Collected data
• • • •

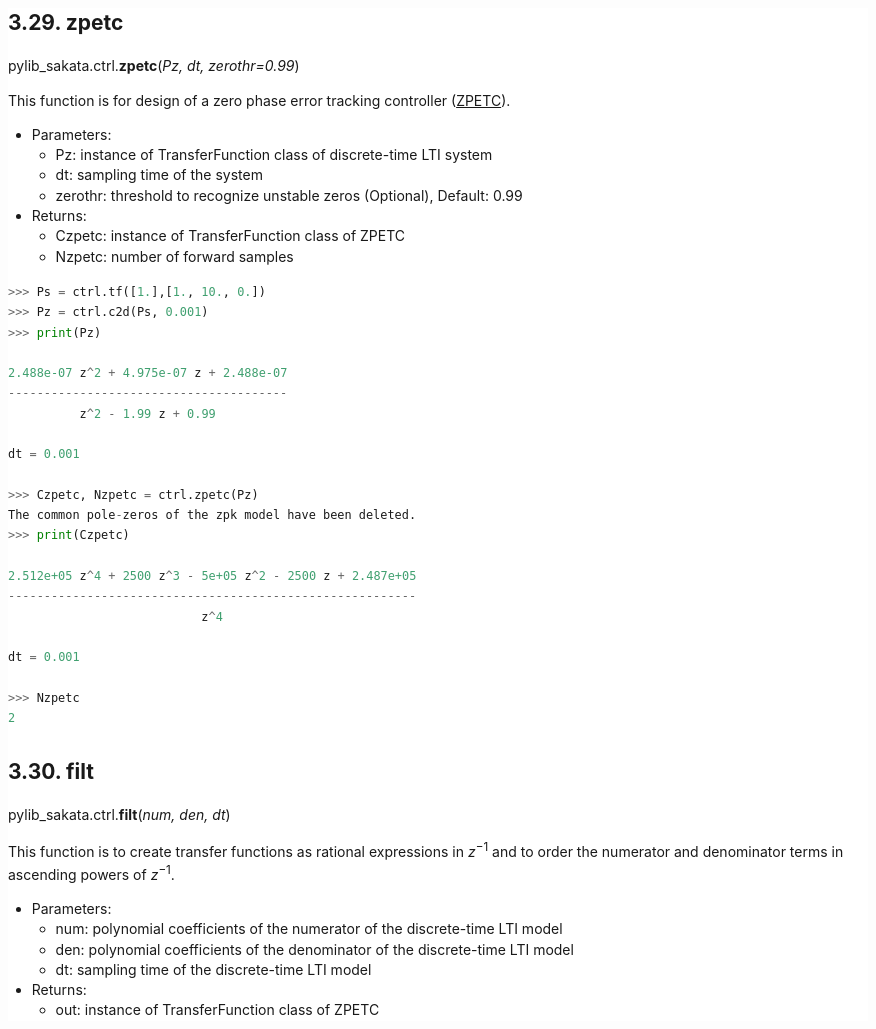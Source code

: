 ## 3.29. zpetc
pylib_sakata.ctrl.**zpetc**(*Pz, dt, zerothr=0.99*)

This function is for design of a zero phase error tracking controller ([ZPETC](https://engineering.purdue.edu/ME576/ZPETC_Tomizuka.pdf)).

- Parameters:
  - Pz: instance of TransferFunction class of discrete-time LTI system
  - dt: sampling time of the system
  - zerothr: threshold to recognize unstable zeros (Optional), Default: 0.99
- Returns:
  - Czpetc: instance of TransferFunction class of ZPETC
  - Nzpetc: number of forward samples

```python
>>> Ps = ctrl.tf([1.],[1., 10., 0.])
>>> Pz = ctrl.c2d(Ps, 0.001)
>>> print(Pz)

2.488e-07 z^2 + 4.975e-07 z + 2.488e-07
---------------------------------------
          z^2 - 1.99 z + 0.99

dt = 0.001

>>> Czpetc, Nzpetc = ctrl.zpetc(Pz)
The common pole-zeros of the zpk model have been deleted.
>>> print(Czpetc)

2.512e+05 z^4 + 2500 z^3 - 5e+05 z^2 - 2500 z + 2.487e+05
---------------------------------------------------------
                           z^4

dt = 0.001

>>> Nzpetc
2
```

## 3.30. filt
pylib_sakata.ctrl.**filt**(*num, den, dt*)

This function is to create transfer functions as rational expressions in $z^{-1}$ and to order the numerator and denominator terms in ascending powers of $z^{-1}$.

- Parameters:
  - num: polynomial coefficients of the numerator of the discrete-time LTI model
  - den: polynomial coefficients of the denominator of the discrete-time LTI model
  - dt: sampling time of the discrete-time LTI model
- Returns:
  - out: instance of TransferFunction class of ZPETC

• • • •

**What the exercise asks:** Exactly reproduce the lines that run from the line with "- Pz: instance" through the last line of the records, inclusive.

**Task response:**
  - Pz: instance of TransferFunction class of discrete-time LTI system
  - dt: sampling time of the system
  - zerothr: threshold to recognize unstable zeros (Optional), Default: 0.99
- Returns:
  - Czpetc: instance of TransferFunction class of ZPETC
  - Nzpetc: number of forward samples

```python
>>> Ps = ctrl.tf([1.],[1., 10., 0.])
>>> Pz = ctrl.c2d(Ps, 0.001)
>>> print(Pz)

2.488e-07 z^2 + 4.975e-07 z + 2.488e-07
---------------------------------------
          z^2 - 1.99 z + 0.99

dt = 0.001

>>> Czpetc, Nzpetc = ctrl.zpetc(Pz)
The common pole-zeros of the zpk model have been deleted.
>>> print(Czpetc)

2.512e+05 z^4 + 2500 z^3 - 5e+05 z^2 - 2500 z + 2.487e+05
---------------------------------------------------------
                           z^4

dt = 0.001

>>> Nzpetc
2
```

## 3.30. filt
pylib_sakata.ctrl.**filt**(*num, den, dt*)

This function is to create transfer functions as rational expressions in $z^{-1}$ and to order the numerator and denominator terms in ascending powers of $z^{-1}$.

- Parameters:
  - num: polynomial coefficients of the numerator of the discrete-time LTI model
  - den: polynomial coefficients of the denominator of the discrete-time LTI model
  - dt: sampling time of the discrete-time LTI model
- Returns:
  - out: instance of TransferFunction class of ZPETC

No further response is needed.